子どもが主体的に楽しめて、教育効果も期待できるものはないか。考えていく中で、一人暮らしを始めたころに料理に苦しんだことを思い出したんです。あれは絶対に頭を使うはずだ、という漠然な思いつきでしたが、幼児教室で、脳を活性化させるには「五感」が重要だということを学び、五感をフルに使える料理は、教材として最適だと思いました。そして何より、料理には正解がない。「正解に囚われない」という価値観を創っていくにはこれしかないと思いました。そして、試行錯誤の末、料理が教材の自宅訪問型幼児教育サービス「ハクシノレシピ」を始めました。

自分に自信を持てる子どもに育てる


現在は、料理を教材とした自宅訪問型の幼児教室を展開しています。子どもたちに、自宅にある食材を見て、使うものを選び、自由にレシピを考えて、実際に料理してもらう。そして最後は振り返って作った料理を発表します。そうすることで、いくつもの成功体験を積み重ね、失敗を恐れずにチャレンジする力を身につけることができるんです。

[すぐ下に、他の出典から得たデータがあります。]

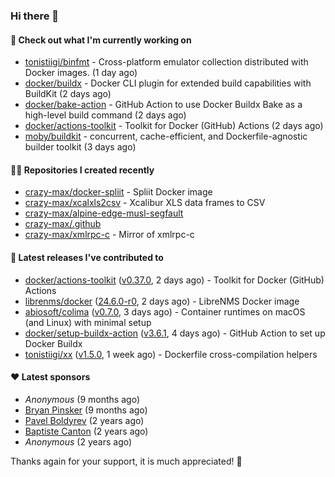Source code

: ### Hi there 👋

#### 👷 Check out what I'm currently working on

- [tonistiigi/binfmt](https://github.com/tonistiigi/binfmt) - Cross-platform emulator collection distributed with Docker images. (1 day ago)
- [docker/buildx](https://github.com/docker/buildx) - Docker CLI plugin for extended build capabilities with BuildKit (2 days ago)
- [docker/bake-action](https://github.com/docker/bake-action) - GitHub Action to use Docker Buildx Bake as a high-level build command (2 days ago)
- [docker/actions-toolkit](https://github.com/docker/actions-toolkit) - Toolkit for Docker (GitHub) Actions (2 days ago)
- [moby/buildkit](https://github.com/moby/buildkit) - concurrent, cache-efficient, and Dockerfile-agnostic builder toolkit (3 days ago)

#### 👨‍💻 Repositories I created recently

- [crazy-max/docker-spliit](https://github.com/crazy-max/docker-spliit) - Spliit Docker image
- [crazy-max/xcalxls2csv](https://github.com/crazy-max/xcalxls2csv) - Xcalibur XLS data frames to CSV
- [crazy-max/alpine-edge-musl-segfault](https://github.com/crazy-max/alpine-edge-musl-segfault)
- [crazy-max/.github](https://github.com/crazy-max/.github)
- [crazy-max/xmlrpc-c](https://github.com/crazy-max/xmlrpc-c) - Mirror of xmlrpc-c

#### 🚀 Latest releases I've contributed to

- [docker/actions-toolkit](https://github.com/docker/actions-toolkit) ([v0.37.0](https://github.com/docker/actions-toolkit/releases/tag/v0.37.0), 2 days ago) - Toolkit for Docker (GitHub) Actions
- [librenms/docker](https://github.com/librenms/docker) ([24.6.0-r0](https://github.com/librenms/docker/releases/tag/24.6.0-r0), 2 days ago) - LibreNMS Docker image
- [abiosoft/colima](https://github.com/abiosoft/colima) ([v0.7.0](https://github.com/abiosoft/colima/releases/tag/v0.7.0), 3 days ago) - Container runtimes on macOS (and Linux) with minimal setup
- [docker/setup-buildx-action](https://github.com/docker/setup-buildx-action) ([v3.6.1](https://github.com/docker/setup-buildx-action/releases/tag/v3.6.1), 4 days ago) - GitHub Action to set up Docker Buildx
- [tonistiigi/xx](https://github.com/tonistiigi/xx) ([v1.5.0](https://github.com/tonistiigi/xx/releases/tag/v1.5.0), 1 week ago) - Dockerfile cross-compilation helpers

#### ❤️ Latest sponsors
- _Anonymous_ (9 months ago)
- [Bryan Pinsker](https://github.com/BryanPinsker) (9 months ago)
- [Pavel Boldyrev](https://github.com/bpg) (2 years ago)
- [Baptiste Canton](https://github.com/batmac) (2 years ago)
- _Anonymous_ (2 years ago)

Thanks again for your support, it is much appreciated! 🙏
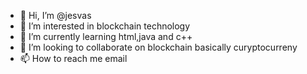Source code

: - 👋 Hi, I’m @jesvas
- 👀 I’m interested in blockchain technology
- 🌱 I’m currently learning html,java and c++
- 💞️ I’m looking to collaborate on blockchain basically curyptocurreny
- 📫 How to reach me email

<!---
jesvas/jesvas is a ✨ special ✨ repository because its `jesvas` (this file) appears on your GitHub profile.
You can click the Preview link to take a look at your changes.
--->
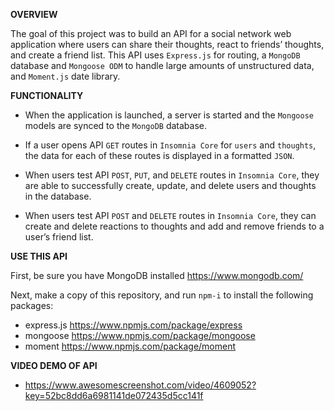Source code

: **OVERVIEW**

The goal of this project was to build an API for a social network web application where users can share their thoughts, react to friends’ thoughts, and create a friend list. This API uses `Express.js` for routing, a `MongoDB` database and `Mongoose ODM` to handle large amounts of unstructured data, and `Moment.js` date library.

**FUNCTIONALITY**

* When the application is launched, a server is started and the `Mongoose` models are synced to the `MongoDB` database.

* If a user opens API `GET` routes in `Insomnia Core` for `users` and `thoughts`, the data for each of these routes is displayed in a formatted `JSON`.

* When users test API `POST`, `PUT`, and `DELETE` routes in `Insomnia Core`, they are able to successfully create, update, and delete users and thoughts in the database.

* When users test API `POST` and `DELETE` routes in `Insomnia Core`, they can create and delete reactions to thoughts and add and remove friends to a user’s friend list.

**USE THIS API**

First, be sure you have MongoDB installed https://www.mongodb.com/

Next, make a copy of this repository, and run `npm-i` to install the following packages: 
* express.js https://www.npmjs.com/package/express
* mongoose https://www.npmjs.com/package/mongoose
* moment https://www.npmjs.com/package/moment

**VIDEO DEMO OF API**
* https://www.awesomescreenshot.com/video/4609052?key=52bc8dd6a6981141de072435d5cc141f







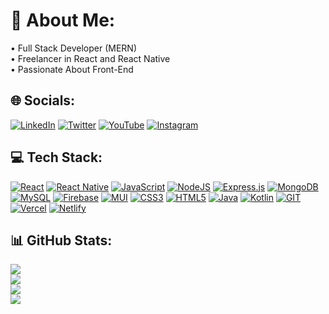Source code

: # 💫 About Me:

• Full Stack Developer (MERN)<br>
• Freelancer in React and React Native<br>
• Passionate About Front-End

## 🌐 Socials:

[![LinkedIn](https://img.shields.io/badge/LinkedIn-%230077B5.svg?style=for-the-badge&logo=linkedin&logoColor=white)](https://linkedin.com/in/siddhant-sharma-9588611a9)
[![Twitter](https://img.shields.io/badge/Twitter-%231DA1F2.svg?style=for-the-badge&logo=Twitter&logoColor=white)](https://twitter.com/siddhant_twt)
[![YouTube](https://img.shields.io/badge/YouTube-%23FF0000.svg?style=for-the-badge&logo=YouTube&logoColor=white)](https://youtube.com/@siddhantsharma2591)
[![Instagram](https://img.shields.io/badge/Instagram-%23E4405F.svg?style=for-the-badge&logo=Instagram&logoColor=white)](https://instagram.com/siddhant_6561)

## 💻 Tech Stack:

[![React](https://img.shields.io/badge/react-%2320232a.svg?style=for-the-badge&logo=react&logoColor=%2361DAFB)](https://react.dev)
[![React Native](https://img.shields.io/badge/react_native-%2320232a.svg?style=for-the-badge&logo=react&logoColor=%2361DAFB)](https://reactnative.dev)
[![JavaScript](https://img.shields.io/badge/javascript-%23323330.svg?style=for-the-badge&logo=javascript&logoColor=%23F7DF1E)](https://developer.mozilla.org/en-US/docs/Web/JavaScript)
[![NodeJS](https://img.shields.io/badge/node.js-6DA55F?style=for-the-badge&logo=node.js&logoColor=white)](https://nodejs.org)
[![Express.js](https://img.shields.io/badge/express.js-%23404d59.svg?style=for-the-badge&logo=express&logoColor=%2361DAFB)](https://expressjs.com)
[![MongoDB](https://img.shields.io/badge/MongoDB-%234ea94b.svg?style=for-the-badge&logo=mongodb&logoColor=white)](https://www.mongodb.com)
[![MySQL](https://img.shields.io/badge/mysql-%2300000f.svg?style=for-the-badge&logo=mysql&logoColor=white)](https://www.mysql.com)
[![Firebase](https://img.shields.io/badge/Firebase-039BE5?style=for-the-badge&logo=Firebase&logoColor=white)](https://firebase.google.com)
[![MUI](https://img.shields.io/badge/MUI-%230081CB.svg?style=for-the-badge&logo=mui&logoColor=white)](https://mui.com)
[![CSS3](https://img.shields.io/badge/css3-%231572B6.svg?style=for-the-badge&logo=css3&logoColor=white)](https://developer.mozilla.org/en-US/docs/Web/CSS)
[![HTML5](https://img.shields.io/badge/html5-%23E34F26.svg?style=for-the-badge&logo=html5&logoColor=white)](https://developer.mozilla.org/en-US/docs/Web/HTML)
[![Java](https://img.shields.io/badge/java-%23ED8B00.svg?style=for-the-badge&logo=openjdk&logoColor=white)](https://www.java.com)
[![Kotlin](https://img.shields.io/badge/kotlin-%237F52FF.svg?style=for-the-badge&logo=kotlin&logoColor=white)](https://kotlinlang.org)
[![GIT](https://img.shields.io/badge/Git-fc6d26?style=for-the-badge&logo=git&logoColor=white)](https://git-scm.com)
[![Vercel](https://img.shields.io/badge/vercel-%23000000.svg?style=for-the-badge&logo=vercel&logoColor=white)](https://vercel.com)
[![Netlify](https://img.shields.io/badge/netlify-%23000000.svg?style=for-the-badge&logo=netlify&logoColor=#00C7B7)](https://www.netlify.com)

## 📊 GitHub Stats:

![](https://github-readme-stats.vercel.app/api?username=SiddhantSharma575&theme=dracula&hide_border=true&include_all_commits=false&count_private=false)<br/>
![](https://github-readme-streak-stats.herokuapp.com/?user=SiddhantSharma575&theme=dracula&hide_border=true)<br/>
![](https://github-readme-stats.vercel.app/api/top-langs/?username=SiddhantSharma575&theme=dracula&hide_border=true&include_all_commits=false&count_private=false&layout=compact)</br>
![](https://visitcount.itsvg.in/api?id=SiddhantSharma575&icon=5&color=10)
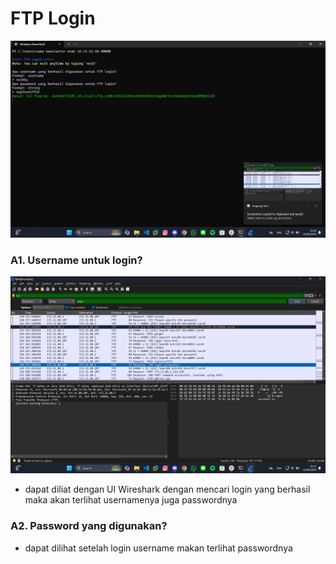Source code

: # FTP Login

![App Screenshot](https://github.com/masibelajar/Jarkom-Modul-1-2024-IT37/blob/main/FTP%20Login/Screenshot%202024-09-22%20211614.png)

### A1. Username untuk login?

![App Screenshot](https://github.com/masibelajar/Jarkom-Modul-1-2024-IT37/blob/main/FTP%20Login/Screenshot%202024-09-22%20211603.png)

+ dapat diliat dengan UI Wireshark dengan mencari login yang berhasil maka akan terlihat usernamenya juga passwordnya

### A2. Password yang digunakan?

+ dapat dilihat setelah login username makan terlihat passwordnya
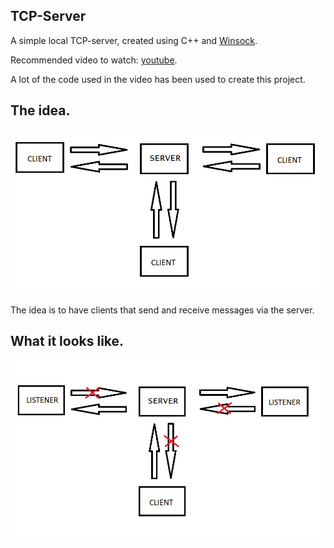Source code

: ## TCP-Server
A simple local TCP-server, created using C++ and [Winsock](https://en.wikipedia.org/wiki/Winsock). 

Recommended video to watch: [youtube](https://www.youtube.com/watch?v=WDn-htpBlnU).

A lot of the code used in the video has been used to create this project.

## The idea.
![image](documents/idea.png)

The idea is to have clients that send and receive messages via the server. 

## What it looks like.
![image](documents/reality.png)

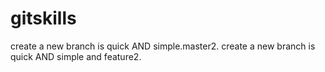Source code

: # gitskills
create a new branch is quick AND simple.master2.
create a new branch is quick AND simple and feature2.
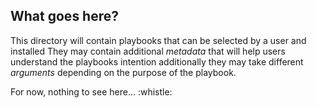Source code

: What goes here?
---
This directory will contain playbooks that can be selected by a user and installed
They may contain additional *metadata* that will help users understand the playbooks intention
additionally they may take different *arguments* depending on the purpose of the playbook.

For now, nothing to see here... :whistle:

研修を受けたサポート役の講師である「エプロン先生」は、子どもがどんな選択をしても否定しません。子どもが一般的なレシピと違う順番で作ろうとしたときに、普通だったら「そのやり方は違うでしょ」と言って正解を教えてしまうでしょう。エプロン先生はそんな場面でも「いいね!面白そう!やってみよう!」などと肯定し、一緒に実践する。それによって子どもたちは自分の選択に自信を持てるようになり、チャレンジする意欲が湧いてくるんです。実際に、自己表現が苦手で白紙に絵を描くことができなかった子どもが、まっさらな紙に自由に絵を描けるようになった、などという反響もいただいていて、手応えを感じています。定性的な効果ですが、私はこれこそがとても大事な成長だと思っています。

また、幼児教室で働いている時に、保護者へのアプローチの大切さを感じたことから、子育てに関する悩みをいつでも無料で相談していただけるサービスも行なっています親御さんは、子育てに一生懸命になればなるほど、正解を求めて不安を感じてらっしゃる方が多いんです。私たちもそうですが、正解があることが当たり前の社会で生きてきたので、正解しないと、と思いますよね。自分の育て方が正しいのかという悩みを持つ保護者の方が悩んでいるのは自分だけじゃないんだ、と思えるようなコミュニティをつくり、みんなで正解に囚われない価値観を身につけていきたいですね。

これからの時代、もっともっとテクノロジーが進化していきます。20年後、どんな未来が待っているのか想像もできません。だからこそ、人の目を気にせずに「自分はこれだ!」と思えるものを見つけられることが、とても重要になってきます。
こう考えるようになったのは、やっぱりどんな選択も受け入れてくれた親の存在が大きいと思います。私自身は世間的に全然成功しているわけではないので、両親の育て方が正しかったのかはわかりません。それでも、今こうやって、誰になんと言われようとやり抜きたいと思えることに出会えて、私はとても幸せです。この幸せな人生を手に入れられたことは、他ならぬ成果と言っても過言ではないと思います。

最後に、幼児教室の先生を始めてから現在の事業に至るまで、たくさんの子どもたちと接して思うのは、育ててもらっているのはいつも、自分の方だということです。子どもたちは、人目を気にして疲れてしまう性格の私に、表裏なくありのままに向き合う強さ、大切さを教えてくれました。大人になっても、それを失わないでほしい。これが私の事業に向き合う原動力です。